# Why Graph Databases?

In a world where connectivity between people dominates the technology landscape, having a database that accurately represents relationship data from user to user is essential. Without it, the speed at which Facebook an LinkedIn allow you to add and go through mutual friends, browse through user profiles, and view a curated list of posts would not be possible. Almost all Relational Databases (SQLite, MongoDB, Oracle) require the computation of relationships between data, graphDB's store them between nodes, thus 

NOTE: Please install this edition of Neo4j from this link: https://neo4j.com/download/community-edition/

When you download it, open the application and star the server. It will prompt you to go to a localhost link where you can set your server password. Default password is 'neo4j'.

In this tutorial, we cover one of the most common graph databses, Neo4j, and examine its query language, Cypher, which will lead us to a fundamental understanding of a technology that more and more massive companies are beginning to utilize..

What we will learn in this tutorial and when:
1. What is Cypher and how do we use it?
2. Basic Cypher queries and Not-So-Basic Cypher queries with Py2Neo
3. Theories and Concepts in OGM and py2Neo
4. Using jgraph to 3D model networks/graphs

We'll be going through many examples, which I've found through personal experience to be the easiest way to learn Cypher and understand GDB's.

We can install py2neo with pip with the command below.

In [67]:
!pip install py2neo



# Understanding Cypher and the Property Graph Model

Cypher is the query language for Neo4j, the graphDB we wll be using in this tutorial. It uses ASCII-art to make queries easily readable yet fully functional.
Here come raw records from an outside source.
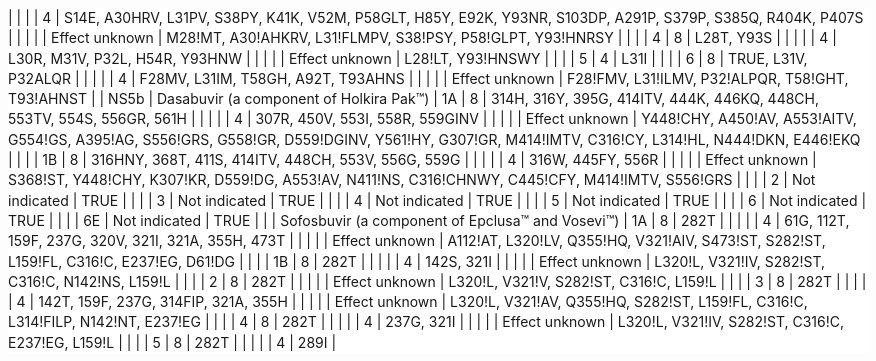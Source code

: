 |      |                                                           |    | 4 | S14E, A30HRV, L31PV, S38PY, K41K, V52M, P58GLT, H85Y, E92K, Y93NR, S103DP, A291P, S379P, S385Q, R404K, P407S |
|      |                                                           |    | Effect unknown | M28!MT, A30!AHKRV, L31!FLMPV, S38!PSY, P58!GLPT, Y93!HNRSY |
|      |                                                           | 4  | 8 | L28T, Y93S |
|      |                                                           |    | 4 | L30R, M31V, P32L, H54R, Y93HNW |
|      |                                                           |    | Effect unknown | L28!LT, Y93!HNSWY |
|      |                                                           | 5  | 4 | L31I |
|      |                                                           | 6  | 8 | TRUE, L31V, P32ALQR |
|      |                                                           |    | 4 | F28MV, L31IM, T58GH, A92T, T93AHNS |
|      |                                                           |    | Effect unknown | F28!FMV, L31!ILMV, P32!ALPQR, T58!GHT, T93!AHNST |
| NS5b | Dasabuvir (a component of Holkira Pak™)                   | 1A | 8 | 314H, 316Y, 395G, 414ITV, 444K, 446KQ, 448CH, 553TV, 554S, 556GR, 561H |
|      |                                                           |    | 4 | 307R, 450V, 553I, 558R, 559GINV |
|      |                                                           |    | Effect unknown | Y448!CHY, A450!AV, A553!AITV, G554!GS, A395!AG, S556!GRS, G558!GR, D559!DGINV, Y561!HY, G307!GR, M414!IMTV, C316!CY, L314!HL, N444!DKN, E446!EKQ |
|      |                                                           | 1B | 8 | 316HNY, 368T, 411S, 414ITV, 448CH, 553V, 556G, 559G |
|      |                                                           |    | 4 | 316W, 445FY, 556R |
|      |                                                           |    | Effect unknown | S368!ST, Y448!CHY, K307!KR, D559!DG, A553!AV, N411!NS, C316!CHNWY, C445!CFY, M414!IMTV, S556!GRS |
|      |                                                           | 2  | Not indicated | TRUE |
|      |                                                           | 3  | Not indicated | TRUE |
|      |                                                           | 4  | Not indicated | TRUE |
|      |                                                           | 5  | Not indicated | TRUE |
|      |                                                           | 6  | Not indicated | TRUE |
|      |                                                           | 6E | Not indicated | TRUE |
|      | Sofosbuvir (a component of Epclusa™ and Vosevi™)          | 1A | 8 | 282T |
|      |                                                           |    | 4 | 61G, 112T, 159F, 237G, 320V, 321I, 321A, 355H, 473T |
|      |                                                           |    | Effect unknown | A112!AT, L320!LV, Q355!HQ, V321!AIV, S473!ST, S282!ST, L159!FL, C316!C, E237!EG, D61!DG |
|      |                                                           | 1B | 8 | 282T |
|      |                                                           |    | 4 | 142S, 321I |
|      |                                                           |    | Effect unknown | L320!L, V321!IV, S282!ST, C316!C, N142!NS, L159!L |
|      |                                                           | 2  | 8 | 282T |
|      |                                                           |    | Effect unknown | L320!L, V321!V, S282!ST, C316!C, L159!L |
|      |                                                           | 3  | 8 | 282T |
|      |                                                           |    | 4 | 142T, 159F, 237G, 314FIP, 321A, 355H |
|      |                                                           |    | Effect unknown | L320!L, V321!AV, Q355!HQ, S282!ST, L159!FL, C316!C, L314!FILP, N142!NT, E237!EG |
|      |                                                           | 4  | 8 | 282T |
|      |                                                           |    | 4 | 237G, 321I |
|      |                                                           |    | Effect unknown | L320!L, V321!IV, S282!ST, C316!C, E237!EG, L159!L |
|      |                                                           | 5  | 8 | 282T |
|      |                                                           |    | 4 | 289I |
There are 2 main blocks of the property graph model used by Neo4j, Node and Relationship. A Node is somewhat self-explanatory: it is the primary unit of data storage within a graph and contains key-value pairs. The key is used to identify the node (e.g. In the IMDB dataset, the show title "Game of Throne" or the reviewer's User ID may be the key). The values represent multiple attributes of the object the key is describing (e.g. In the same dataset, the movie's directors/lead actors and its star rating or the reviewer's name, location, and email address could be values). A relationship is a typed, direct connection/edge between a pair of nodes. Like nodes, relationships may also contain a set of properties.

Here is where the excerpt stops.